WORK TO COMPLETE
Only the pictures are dropped. Restate each line below word for word.

··· DATA SUPPLIED

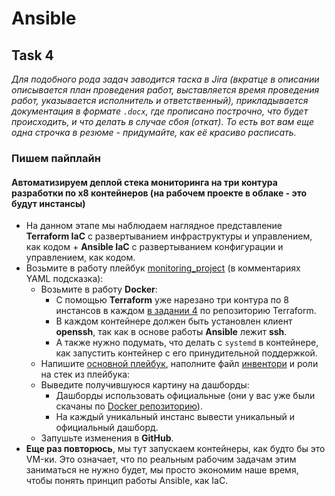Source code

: # Ansible

## Task 4

_Для подобного рода задач заводится таска в Jira (вкратце в описании описывается план проведения работ, выставляется время проведения работ, указывается исполнитель и ответственный), прикладывается документация в формате `.docx`, где прописано построчно, что будет происходить, и что делать в случае сбоя (откат). То есть вот вам еще одна строчка в резюме - придумайте, как её красиво расписать._

### Пишем пайплайн

#### Автоматизируем деплой стека мониторинга на три контура разработки по x8 контейнеров (на рабочем проекте в облаке - это будут инстансы)

- На данном этапе мы наблюдаем наглядное представление **Terraform IaC** с развертыванием инфраструктуры и управлением, как кодом + **Ansible IaC** с развертыванием конфигурации и управлением, как кодом.
- Возьмите в работу плейбук [monitoring_project](https://github.com/lamjob1993/ansible-monitoring/blob/main/ansible/tasks/monitoring_project/playbook.yml) (в комментариях YAML подсказка):
  - Возьмите в работу **Docker**:
    - С помощью **Terraform** уже нарезано три контура по 8 инстансов в каждом [в задании 4](https://github.com/lamjob1993/terraform-monitoring/blob/main/terraform/tasks/task_4.md) по репозиторию Terraform.
    - В каждом контейнере должен быть установлен клиент **openssh**, так как в основе работы **Ansible** лежит **ssh**.
    - А также нужно подумать, что делать с `systemd` в контейнере, как запустить контейнер с его принудительной поддержкой.
  - Напишите [основной плейбук](https://github.com/lamjob1993/ansible-monitoring/blob/main/ansible/tasks/monitoring_project/playbook.yml), наполните файл [инвентори](https://github.com/lamjob1993/ansible-monitoring/blob/main/ansible/tasks/monitoring_project/inventory.ini) и роли на стек из плейбука:
  - Выведите получившуюся картину на дашборды:
    - Дашборды использовать официальные (они у вас уже были скачаны по [Docker репозиторию](https://github.com/lamjob1993/docker-monitoring/blob/main/docker/task_4.md)).
    - На каждый уникальный инстанс вывести уникальный и официальный дашборд.
  - Запушьте изменения в **GitHub**.
- **Еще раз повторюсь**, мы тут запускаем контейнеры, как будто бы это VM-ки. Это означает, что по реальным рабочим задачам этим заниматься не нужно будет, мы просто экономим наше время, чтобы понять принцип работы Ansible, как IaC.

······

ANSWER TO THIS PROBLEM
Source code

: # Ansible

## Task 4

_Для подобного рода задач заводится таска в Jira (вкратце в описании описывается план проведения работ, выставляется время проведения работ, указывается исполнитель и ответственный), прикладывается документация в формате `.docx`, где прописано построчно, что будет происходить, и что делать в случае сбоя (откат). То есть вот вам еще одна строчка в резюме - придумайте, как её красиво расписать._

### Пишем пайплайн

#### Автоматизируем деплой стека мониторинга на три контура разработки по x8 контейнеров (на рабочем проекте в облаке - это будут инстансы)

- На данном этапе мы наблюдаем наглядное представление **Terraform IaC** с развертыванием инфраструктуры и управлением, как кодом + **Ansible IaC** с развертыванием конфигурации и управлением, как кодом.
- Возьмите в работу плейбук [monitoring_project](https://github.com/lamjob1993/ansible-monitoring/blob/main/ansible/tasks/monitoring_project/playbook.yml) (в комментариях YAML подсказка):
  - Возьмите в работу **Docker**:
    - С помощью **Terraform** уже нарезано три контура по 8 инстансов в каждом [в задании 4](https://github.com/lamjob1993/terraform-monitoring/blob/main/terraform/tasks/task_4.md) по репозиторию Terraform.
    - В каждом контейнере должен быть установлен клиент **openssh**, так как в основе работы **Ansible** лежит **ssh**.
    - А также нужно подумать, что делать с `systemd` в контейнере, как запустить контейнер с его принудительной поддержкой.
  - Напишите [основной плейбук](https://github.com/lamjob1993/ansible-monitoring/blob/main/ansible/tasks/monitoring_project/playbook.yml), наполните файл [инвентори](https://github.com/lamjob1993/ansible-monitoring/blob/main/ansible/tasks/monitoring_project/inventory.ini) и роли на стек из плейбука:
  - Выведите получившуюся картину на дашборды:
    - Дашборды использовать официальные (они у вас уже были скачаны по [Docker репозиторию](https://github.com/lamjob1993/docker-monitoring/blob/main/docker/task_4.md)).
    - На каждый уникальный инстанс вывести уникальный и официальный дашборд.
  - Запушьте изменения в **GitHub**.
- **Еще раз повторюсь**, мы тут запускаем контейнеры, как будто бы это VM-ки. Это означает, что по реальным рабочим задачам этим заниматься не нужно будет, мы просто экономим наше время, чтобы понять принцип работы Ansible, как IaC.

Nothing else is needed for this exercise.